Accuracy in Media Editor Roger Aronoff recently appeared on The Daily Ledger on the One America News Network to discuss an ongoing scandal at the Federal Aviation Administration which has prompted an investigation by the department’s inspector general.
Prior to 2014, as Aronoff reported in May, the FAA recruited its air traffic controllers from either the military or from the pool of people who had graduated after spending years studying and training at FAA programs called Collegiate Training Initiative, or CTI schools. However, it now uses a walk-in process combined with a biographical questionnaire asking questions such as, “How many sports did you play in high school?”
“And what this is really about is ethnic diversity,” said Aronoff on The Daily Ledger. Peter Kirsanow, of the U.S. Commission on Civil Rights, also came to the same conclusion.
“A news report quotes [Transportation] Secretary [Anthony] Foxx as telling Congress, ‘The FAA took an opportunity to take a broad opening of the aperture if you will to try to get a larger universe of applicants into the [air traffic control] program,’” wrote Kirsanow, according to Newsmax. “I don’t speak jive, but I am fluent in bureaucratese, and this is easy to translate: the FAA didn’t like the racial and gender composition of the people in its pool of potential air traffic controllers.”
“This is the safety of our planes flying in the air,” Aronoff emphasized. “And I can tell you from what I’ve learned is that there have been a number of very close calls…There have been many who have been thrown out of the system because they were so bad.”
The Fox Business Network (FBN) exposed back in May how a leader of the National Black Coalition of Federal Aviation Employees (NBCFAE) had distributed a recorded message detailing how its members could cheat on the biographical questionnaire. “But they have a recording that they tell you, they walk you through what to fill out so you will be able to pass this and get hired,” said Aronoff.
“This is a scandal that should be looked at constantly by the news media, but they are ignoring this,” Aronoff said. “It’s like Benghazi or the IRS scandal. [The media] consider it not even worthy of being discussed.”
After Aronoff published his initial article noting how The Wall Street Journal had reported on the change in FAA hiring standards, but not the Obama administration scandal itself, the Journal published an opinion article entitled, “Affirmative Action Lands in the Air Traffic Control Tower:”
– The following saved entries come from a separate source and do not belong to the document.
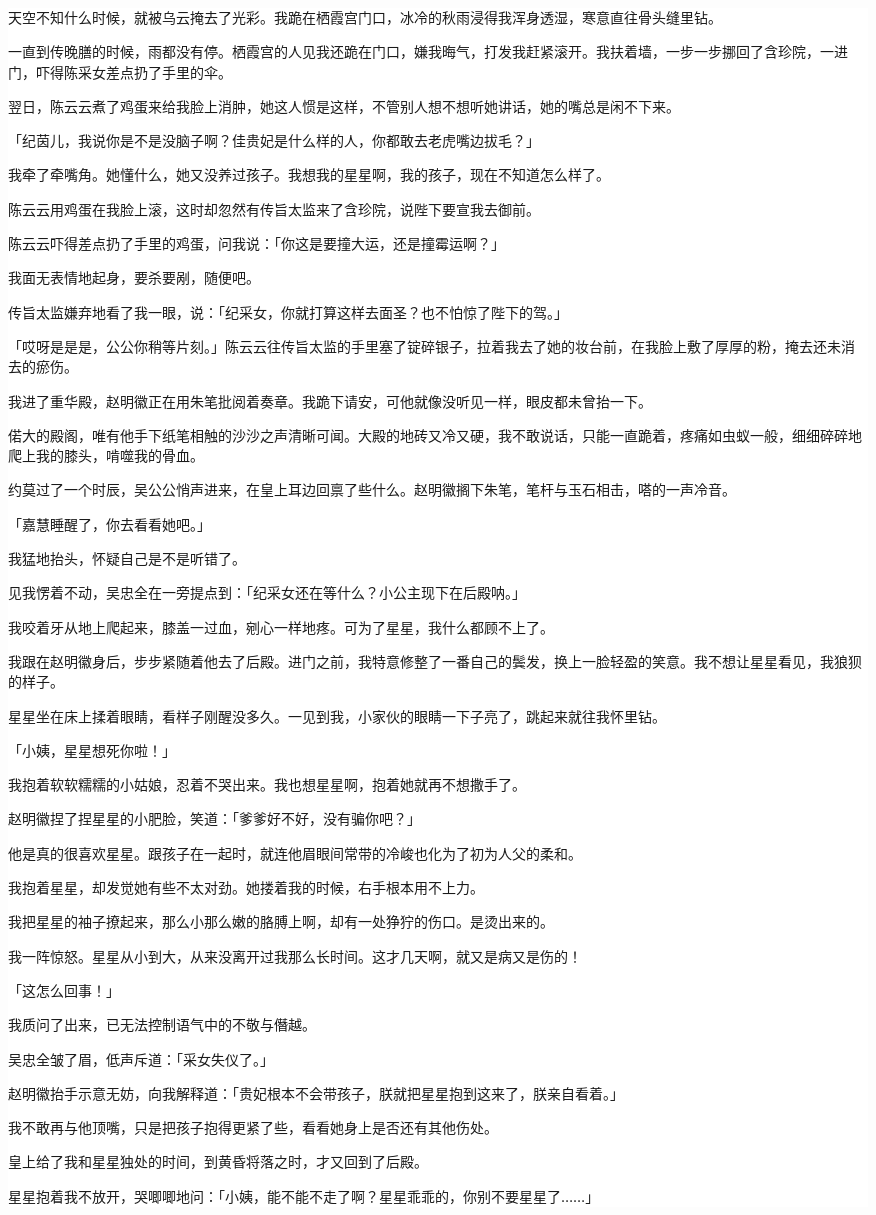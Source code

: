 天空不知什么时候，就被乌云掩去了光彩。我跪在栖霞宫门口，冰冷的秋雨浸得我浑身透湿，寒意直往骨头缝里钻。

一直到传晚膳的时候，雨都没有停。栖霞宫的人见我还跪在门口，嫌我晦气，打发我赶紧滚开。我扶着墙，一步一步挪回了含珍院，一进门，吓得陈采女差点扔了手里的伞。

翌日，陈云云煮了鸡蛋来给我脸上消肿，她这人惯是这样，不管别人想不想听她讲话，她的嘴总是闲不下来。

「纪茵儿，我说你是不是没脑子啊？佳贵妃是什么样的人，你都敢去老虎嘴边拔毛？」

我牵了牵嘴角。她懂什么，她又没养过孩子。我想我的星星啊，我的孩子，现在不知道怎么样了。

陈云云用鸡蛋在我脸上滚，这时却忽然有传旨太监来了含珍院，说陛下要宣我去御前。

陈云云吓得差点扔了手里的鸡蛋，问我说：「你这是要撞大运，还是撞霉运啊？」

我面无表情地起身，要杀要剐，随便吧。

传旨太监嫌弃地看了我一眼，说：「纪采女，你就打算这样去面圣？也不怕惊了陛下的驾。」

「哎呀是是是，公公你稍等片刻。」陈云云往传旨太监的手里塞了锭碎银子，拉着我去了她的妆台前，在我脸上敷了厚厚的粉，掩去还未消去的瘀伤。

我进了重华殿，赵明徽正在用朱笔批阅着奏章。我跪下请安，可他就像没听见一样，眼皮都未曾抬一下。

偌大的殿阁，唯有他手下纸笔相触的沙沙之声清晰可闻。大殿的地砖又冷又硬，我不敢说话，只能一直跪着，疼痛如虫蚁一般，细细碎碎地爬上我的膝头，啃噬我的骨血。

约莫过了一个时辰，吴公公悄声进来，在皇上耳边回禀了些什么。赵明徽搁下朱笔，笔杆与玉石相击，嗒的一声冷音。

「嘉慧睡醒了，你去看看她吧。」

我猛地抬头，怀疑自己是不是听错了。

见我愣着不动，吴忠全在一旁提点到：「纪采女还在等什么？小公主现下在后殿呐。」

我咬着牙从地上爬起来，膝盖一过血，剜心一样地疼。可为了星星，我什么都顾不上了。

我跟在赵明徽身后，步步紧随着他去了后殿。进门之前，我特意修整了一番自己的鬓发，换上一脸轻盈的笑意。我不想让星星看见，我狼狈的样子。

星星坐在床上揉着眼睛，看样子刚醒没多久。一见到我，小家伙的眼睛一下子亮了，跳起来就往我怀里钻。

「小姨，星星想死你啦！」

我抱着软软糯糯的小姑娘，忍着不哭出来。我也想星星啊，抱着她就再不想撒手了。

赵明徽捏了捏星星的小肥脸，笑道：「爹爹好不好，没有骗你吧？」

他是真的很喜欢星星。跟孩子在一起时，就连他眉眼间常带的冷峻也化为了初为人父的柔和。

我抱着星星，却发觉她有些不太对劲。她搂着我的时候，右手根本用不上力。

我把星星的袖子撩起来，那么小那么嫩的胳膊上啊，却有一处狰狞的伤口。是烫出来的。

我一阵惊怒。星星从小到大，从来没离开过我那么长时间。这才几天啊，就又是病又是伤的！

「这怎么回事！」

我质问了出来，已无法控制语气中的不敬与僭越。

吴忠全皱了眉，低声斥道：「采女失仪了。」

赵明徽抬手示意无妨，向我解释道：「贵妃根本不会带孩子，朕就把星星抱到这来了，朕亲自看着。」

我不敢再与他顶嘴，只是把孩子抱得更紧了些，看看她身上是否还有其他伤处。

皇上给了我和星星独处的时间，到黄昏将落之时，才又回到了后殿。

星星抱着我不放开，哭唧唧地问：「小姨，能不能不走了啊？星星乖乖的，你别不要星星了……」
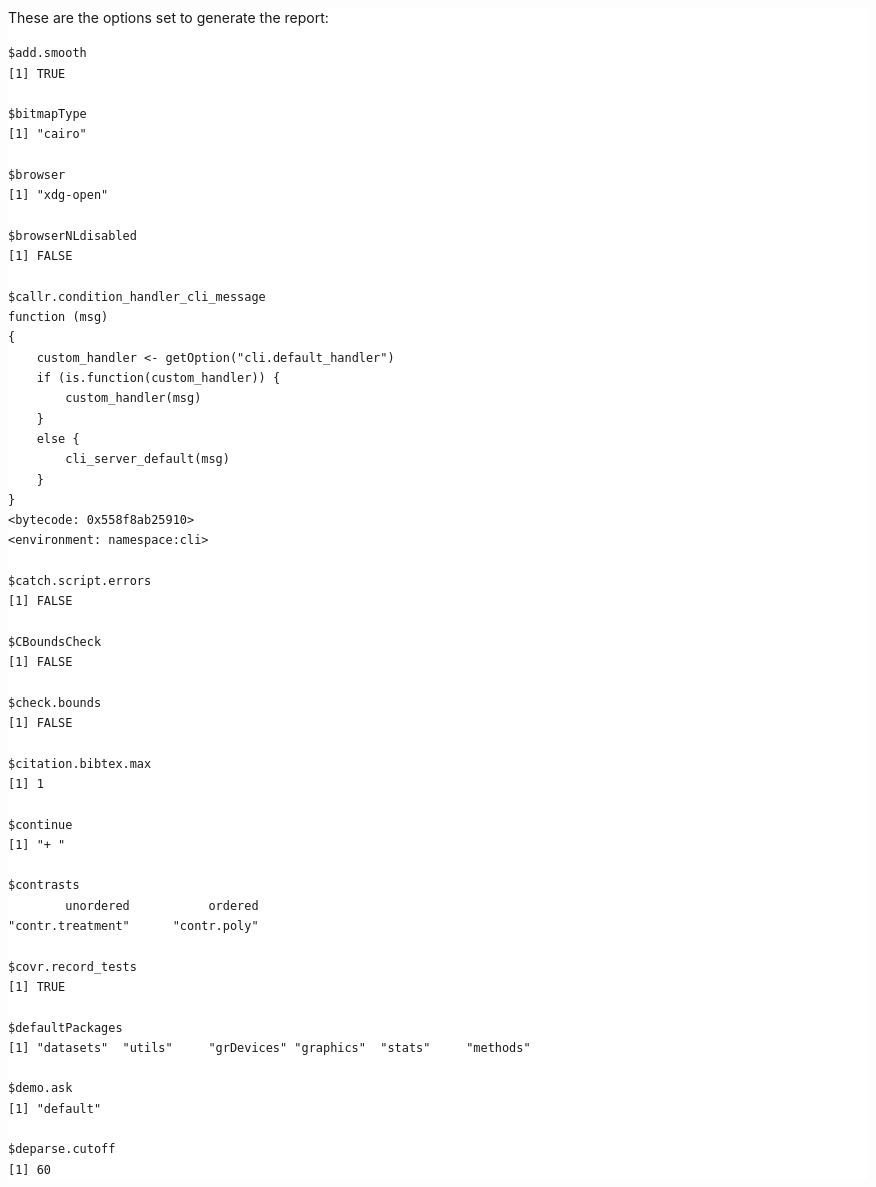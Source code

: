 These are the options set to generate the report:

    $add.smooth
    [1] TRUE

    $bitmapType
    [1] "cairo"

    $browser
    [1] "xdg-open"

    $browserNLdisabled
    [1] FALSE

    $callr.condition_handler_cli_message
    function (msg) 
    {
        custom_handler <- getOption("cli.default_handler")
        if (is.function(custom_handler)) {
            custom_handler(msg)
        }
        else {
            cli_server_default(msg)
        }
    }
    <bytecode: 0x558f8ab25910>
    <environment: namespace:cli>

    $catch.script.errors
    [1] FALSE

    $CBoundsCheck
    [1] FALSE

    $check.bounds
    [1] FALSE

    $citation.bibtex.max
    [1] 1

    $continue
    [1] "+ "

    $contrasts
            unordered           ordered 
    "contr.treatment"      "contr.poly" 

    $covr.record_tests
    [1] TRUE

    $defaultPackages
    [1] "datasets"  "utils"     "grDevices" "graphics"  "stats"     "methods"  

    $demo.ask
    [1] "default"

    $deparse.cutoff
    [1] 60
After the FAA changed its screening process in 2014, thousands of applicants who were already in the pipeline—people who had obtained an FAA-accredited degree, taken the AT-SAT exam and had been designated ‘well-qualified’ to become air-traffic controllers—were told by the government that they would have to start the process again. ‘But this time, when they applied for a job, their college degrees and previous military experience would mean nothing,’ reported Fox Business. ‘They would now compete with thousands of people the agency calls ‘off the street hires’; anyone who wants to, can walk in off the street without any previous training and apply for an air traffic control job.’
In other words, the current policy is to deliberately favor less-qualified applicants over more qualified applicants in the name of obtaining the ‘right’ racial and gender mix among air-traffic controllers. Advocates of ‘diversity’ insist that discounting objective measures of ability and competence is harmless, but history shows that it can be deadly.
The Obama administration isn’t stopping there in its effort to create a progressive utopia of ethnic diversity, whether or not racial discrimination is, in fact, currently happening.
Stanley Kurtz, writing for National Review earlier this month, called it a “scandal that the mainstream press has largely refused to report on the Obama administration’s Affirmatively Furthering Fair Housing Rule:”
AFFH is easily one of President Obama’s most radical initiatives, on a par with Obamacare in its transformative potential. In effect, AFFH gives the federal government a lever to re-engineer nearly every American neighborhood—imposing a preferred racial and ethnic composition, densifying housing, transportation, and business development in suburb and city alike, and weakening or casting aside the authority of local governments over core responsibilities, from zoning to transportation to education. Not only the policy but the political implications are immense—at the presidential, congressional, state, and local levels.